36.07.06.09

.09 Remote Access.

A. A manufacturer may not perform from a remote location analysis of, or technical support with regard to, an instant bingo machine or instant bingo validation and accounting system without:

(1) Submission of a written request to the Commission; and

(2) The written approval of the Commission.

B. A facility operator intending to authorize remote access to an instant bingo validation and accounting system under this regulation shall include in its internal controls submitted for Commission approval under a written system of access protocols which require:

(1) A unique system account for each employee of a manufacturer identified by the manufacturer as potentially required to perform technical support from a remote location;

(2) Use of a dedicated and secure communication facility;

(3) Prior notice by the manufacturer of intent to remotely access a system to the:

(a) Facility operator; and

(b) Commission;

(4) The facility operator to take affirmative steps, on a per access basis, to activate a manufacturer’s access privileges;

(5) Imposition of limits on the ability of any individual authorized under this regulation to deliberately or inadvertently interfere with:

(a) The normal operation of the system; and

(b) Its data;

(6) An access log:

(a) Maintained by both the:

(i) Manufacturer; and

(ii) Facility operator’s information technology department;

(b) Maintained in:

(i) A book with bound numbered pages that cannot be readily removed; or

(ii) An electronic format equipped with software that prevents modification of an entry after it has been initially entered into the system; and

(c) Documenting the:

(i) Manufacturer version number of the system accessed;

(ii) Type of connection as leased line, dial in modem, or private WAN;

(iii) Name of the manufacturer employee remotely accessing the system;

(iv) Name of the information technology department employee activating the manufacturer's access to the system;

(v) Date and time of the connection;

(vi) Duration of the connection;

(vii) Reason for the remote access including a description of the symptoms or malfunction prompting the need for remote access to the system; and

(viii) Any action taken or further action required.
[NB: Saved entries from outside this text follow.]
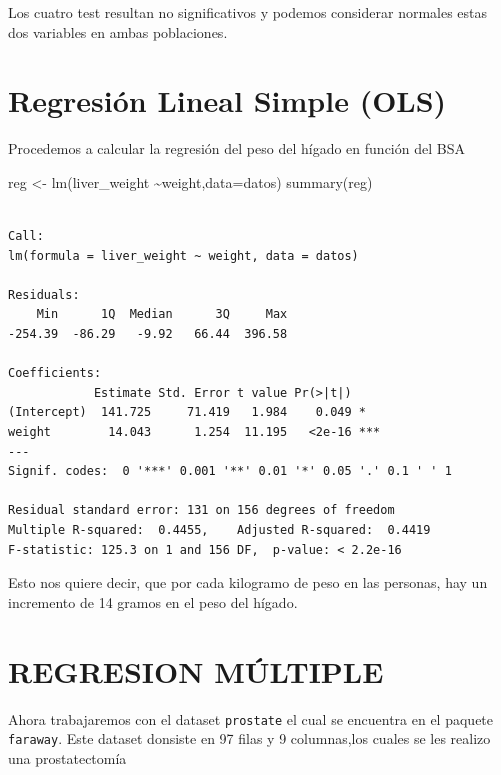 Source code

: \documentclass[
  letterpaper,
  DIV=11,
  numbers=noendperiod]{scrartcl}
\newenvironment{Shaded}{\begin{snugshade}}{\end{snugshade}}
\newcommand{\AttributeTok}[1]{\textcolor[rgb]{0.40,0.45,0.13}{#1}}
\newcommand{\FunctionTok}[1]{\textcolor[rgb]{0.28,0.35,0.67}{#1}}
\newcommand{\NormalTok}[1]{\textcolor[rgb]{0.00,0.23,0.31}{#1}}
\newcommand{\OtherTok}[1]{\textcolor[rgb]{0.00,0.23,0.31}{#1}}
\newcommand{\SpecialCharTok}[1]{\textcolor[rgb]{0.37,0.37,0.37}{#1}}
\begin{document}
Los cuatro test resultan no significativos y podemos considerar normales
estas dos variables en ambas poblaciones.

\hypertarget{regresiuxf3n-lineal-simple-ols}{%
\section{Regresión Lineal Simple
(OLS)}\label{regresiuxf3n-lineal-simple-ols}}

Procedemos a calcular la regresión del peso del hígado en función del
BSA

\begin{Shaded}
\begin{Highlighting}[]
\NormalTok{reg }\OtherTok{\textless{}{-}} \FunctionTok{lm}\NormalTok{(liver\_weight }\SpecialCharTok{\textasciitilde{}}\NormalTok{weight,}\AttributeTok{data=}\NormalTok{datos)}
\FunctionTok{summary}\NormalTok{(reg)}
\end{Highlighting}
\end{Shaded}

\begin{verbatim}

Call:
lm(formula = liver_weight ~ weight, data = datos)

Residuals:
    Min      1Q  Median      3Q     Max 
-254.39  -86.29   -9.92   66.44  396.58 

Coefficients:
            Estimate Std. Error t value Pr(>|t|)    
(Intercept)  141.725     71.419   1.984    0.049 *  
weight        14.043      1.254  11.195   <2e-16 ***
---
Signif. codes:  0 '***' 0.001 '**' 0.01 '*' 0.05 '.' 0.1 ' ' 1

Residual standard error: 131 on 156 degrees of freedom
Multiple R-squared:  0.4455,    Adjusted R-squared:  0.4419 
F-statistic: 125.3 on 1 and 156 DF,  p-value: < 2.2e-16
\end{verbatim}

Esto nos quiere decir, que por cada kilogramo de peso en las personas,
hay un incremento de 14 gramos en el peso del hígado.

\hypertarget{regresion-muxfaltiple}{%
\section{REGRESION MÚLTIPLE}\label{regresion-muxfaltiple}}

Ahora trabajaremos con el dataset \texttt{prostate} el cual se encuentra
en el paquete \texttt{faraway}. Este dataset donsiste en 97 filas y 9
columnas,los cuales se les realizo una prostatectomía
\end{document}
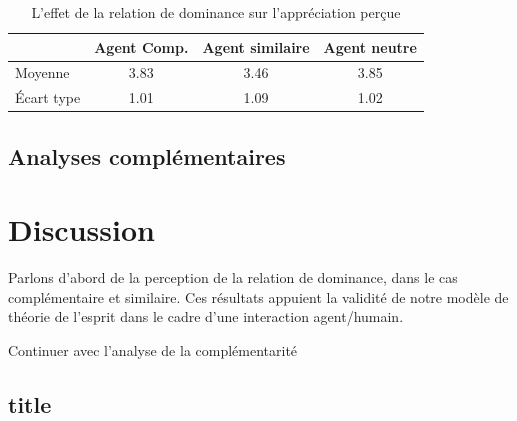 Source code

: 	
			\begin{table}[!tb]
				\caption{L'effet de la relation de dominance sur l'appréciation perçue} 
				\centering
				
				\begin{tabular}{ l c c c }
					\hline
					\textbf{ }& \textbf{Agent Comp.} & \textbf{Agent similaire} & \textbf{Agent neutre} \\ 
					\hline
					\newline Moyenne & 3.83 & 3.46 & 3.85 \\
					\newline Écart type & 1.01 & 1.09& 1.02 \\
					\hline
					
				\end{tabular}
				
				\label{tab:app}
			\end{table}
			
\subsection{Analyses complémentaires}

\section{Discussion}
\label{sec:discussion}
Parlons d'abord de la perception de la relation de dominance, dans le cas complémentaire et similaire. Ces résultats appuient la validité de notre modèle de théorie de l'esprit dans le cadre d'une interaction agent/humain.   

Continuer avec l'analyse de la complémentarité 

\subsection{title} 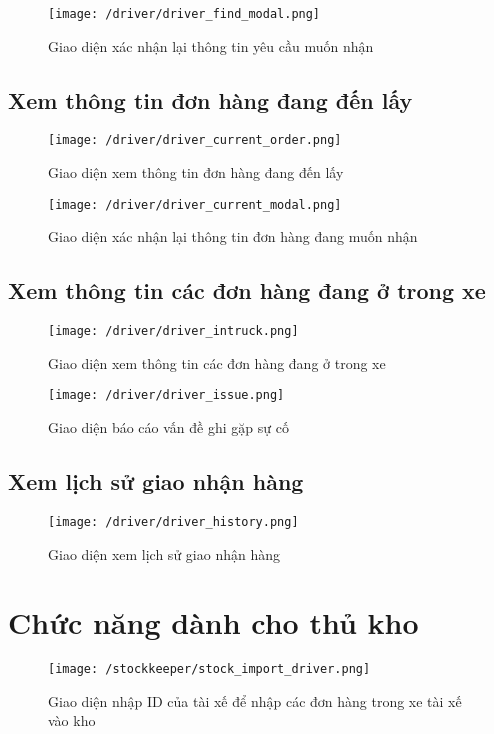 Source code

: 				\begin{figure}[H]
					\texttt{[image: /driver/driver\_find\_modal.png]}
					\centering
					\caption{Giao diện xác nhận lại thông tin yêu cầu muốn nhận}
				\end{figure}
			
			\subsection{Xem thông tin đơn hàng đang đến lấy}
				\begin{figure}[H]
					\texttt{[image: /driver/driver\_current\_order.png]}
					\centering
					\caption{Giao diện xem thông tin đơn hàng đang đến lấy}
				\end{figure}
				
				\begin{figure}[H]
					\texttt{[image: /driver/driver\_current\_modal.png]}
					\centering
					\caption{Giao diện xác nhận lại thông tin đơn hàng đang muốn nhận}
				\end{figure}
			
			\subsection{Xem thông tin các đơn hàng đang ở trong xe}
				\begin{figure}[H]
					\texttt{[image: /driver/driver\_intruck.png]}
					\centering
					\caption{Giao diện xem thông tin các đơn hàng đang ở trong xe}
				\end{figure}
			
				\begin{figure}[H]
					\texttt{[image: /driver/driver\_issue.png]}
					\centering
					\caption{Giao diện báo cáo vấn đề ghi gặp sự cố}
				\end{figure}
			
			\subsection{Xem lịch sử giao nhận hàng}
				\begin{figure}[H]
					\texttt{[image: /driver/driver\_history.png]}
					\centering
					\caption{Giao diện xem lịch sử giao nhận hàng}
				\end{figure}
			
		\section{Chức năng dành cho thủ kho}
				\begin{figure}[H]
					\texttt{[image: /stockkeeper/stock\_import\_driver.png]}
					\centering
					\caption{Giao diện nhập ID của tài xế để nhập các đơn hàng trong xe tài xế vào kho}
				\end{figure}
C. A facility operator may not authorize a manufacturer to remotely access an instant bingo validation and accounting system until its system access protocols are approved in writing by the Commission.

D. Any modification to a system required to be tested, certified and approved by the Commission shall be processed as:

(1) An emergency modification under Regulation .05 of this chapter; or

(2) A standard modification under Regulations .02(B) and .03(B) of this chapter.

E. If an employee of a manufacturer is no longer employed or authorized by a manufacturer to remotely access a system pursuant to this regulation, the manufacturer shall:

(1) Immediately notify in writing:

(a) Any facility operator that has established a unique system account for that employee of the change in authorization; and

(b) The Commission; and

(2) Verify with each facility operator notified of the change in authorization that the access privileges of the individual have been revoked.